■ **YOUR INSTRUCTIONS**
Filter the entries below, keeping every line that has the word "optional".

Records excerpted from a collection

——

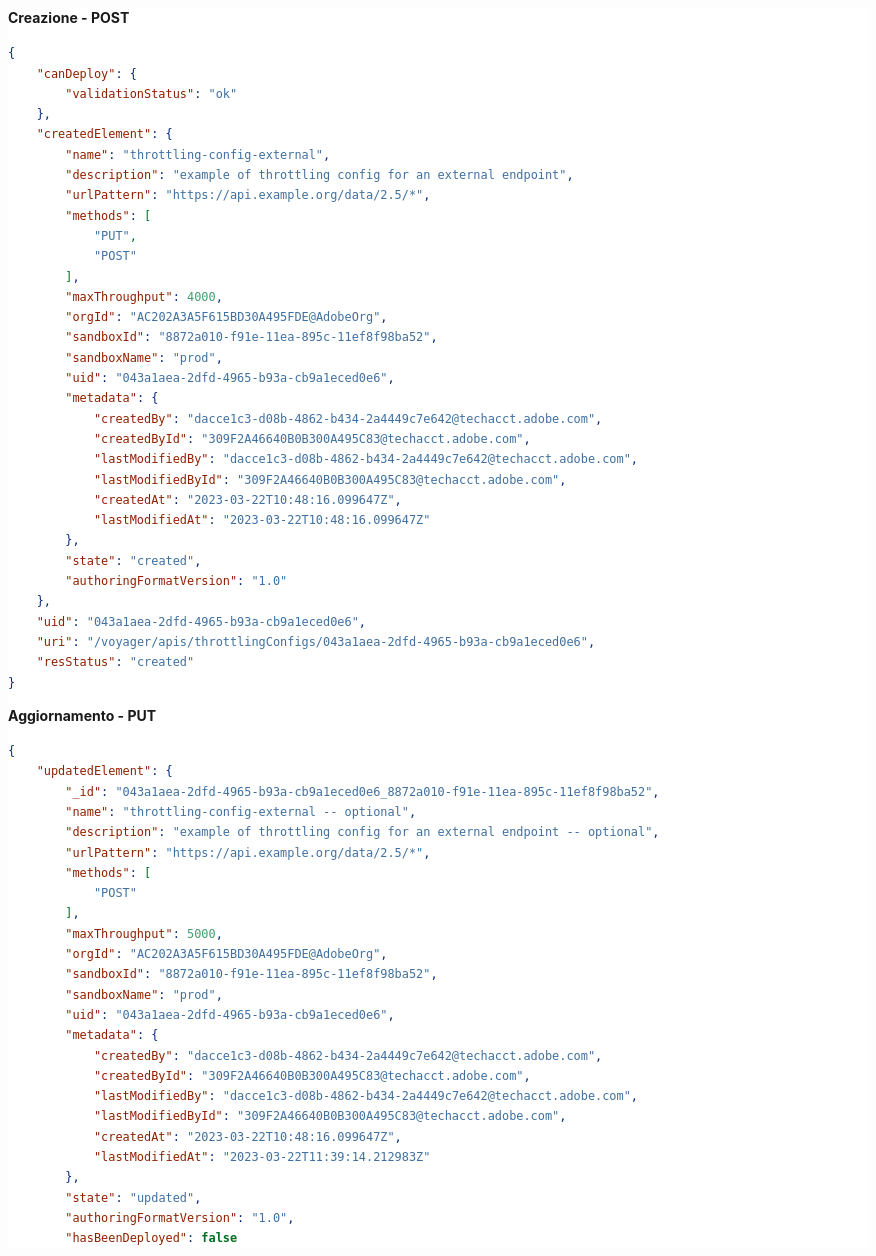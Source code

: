 **Creazione - POST**

```json
{
    "canDeploy": {
        "validationStatus": "ok"
    },
    "createdElement": {
        "name": "throttling-config-external",
        "description": "example of throttling config for an external endpoint",
        "urlPattern": "https://api.example.org/data/2.5/*",
        "methods": [
            "PUT",
            "POST"
        ],
        "maxThroughput": 4000,
        "orgId": "AC202A3A5F615BD30A495FDE@AdobeOrg",
        "sandboxId": "8872a010-f91e-11ea-895c-11ef8f98ba52",
        "sandboxName": "prod",
        "uid": "043a1aea-2dfd-4965-b93a-cb9a1eced0e6",
        "metadata": {
            "createdBy": "dacce1c3-d08b-4862-b434-2a4449c7e642@techacct.adobe.com",
            "createdById": "309F2A46640B0B300A495C83@techacct.adobe.com",
            "lastModifiedBy": "dacce1c3-d08b-4862-b434-2a4449c7e642@techacct.adobe.com",
            "lastModifiedById": "309F2A46640B0B300A495C83@techacct.adobe.com",
            "createdAt": "2023-03-22T10:48:16.099647Z",
            "lastModifiedAt": "2023-03-22T10:48:16.099647Z"
        },
        "state": "created",
        "authoringFormatVersion": "1.0"
    },
    "uid": "043a1aea-2dfd-4965-b93a-cb9a1eced0e6",
    "uri": "/voyager/apis/throttlingConfigs/043a1aea-2dfd-4965-b93a-cb9a1eced0e6",
    "resStatus": "created"
}
```

**Aggiornamento - PUT**

```json
{
    "updatedElement": {
        "_id": "043a1aea-2dfd-4965-b93a-cb9a1eced0e6_8872a010-f91e-11ea-895c-11ef8f98ba52",
        "name": "throttling-config-external -- optional",
        "description": "example of throttling config for an external endpoint -- optional",
        "urlPattern": "https://api.example.org/data/2.5/*",
        "methods": [
            "POST"
        ],
        "maxThroughput": 5000,
        "orgId": "AC202A3A5F615BD30A495FDE@AdobeOrg",
        "sandboxId": "8872a010-f91e-11ea-895c-11ef8f98ba52",
        "sandboxName": "prod",
        "uid": "043a1aea-2dfd-4965-b93a-cb9a1eced0e6",
        "metadata": {
            "createdBy": "dacce1c3-d08b-4862-b434-2a4449c7e642@techacct.adobe.com",
            "createdById": "309F2A46640B0B300A495C83@techacct.adobe.com",
            "lastModifiedBy": "dacce1c3-d08b-4862-b434-2a4449c7e642@techacct.adobe.com",
            "lastModifiedById": "309F2A46640B0B300A495C83@techacct.adobe.com",
            "createdAt": "2023-03-22T10:48:16.099647Z",
            "lastModifiedAt": "2023-03-22T11:39:14.212983Z"
        },
        "state": "updated",
        "authoringFormatVersion": "1.0",
        "hasBeenDeployed": false
```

——

■ **OUTPUT OF THE TASK**
        "name": "throttling-config-external -- optional",
        "description": "example of throttling config for an external endpoint -- optional",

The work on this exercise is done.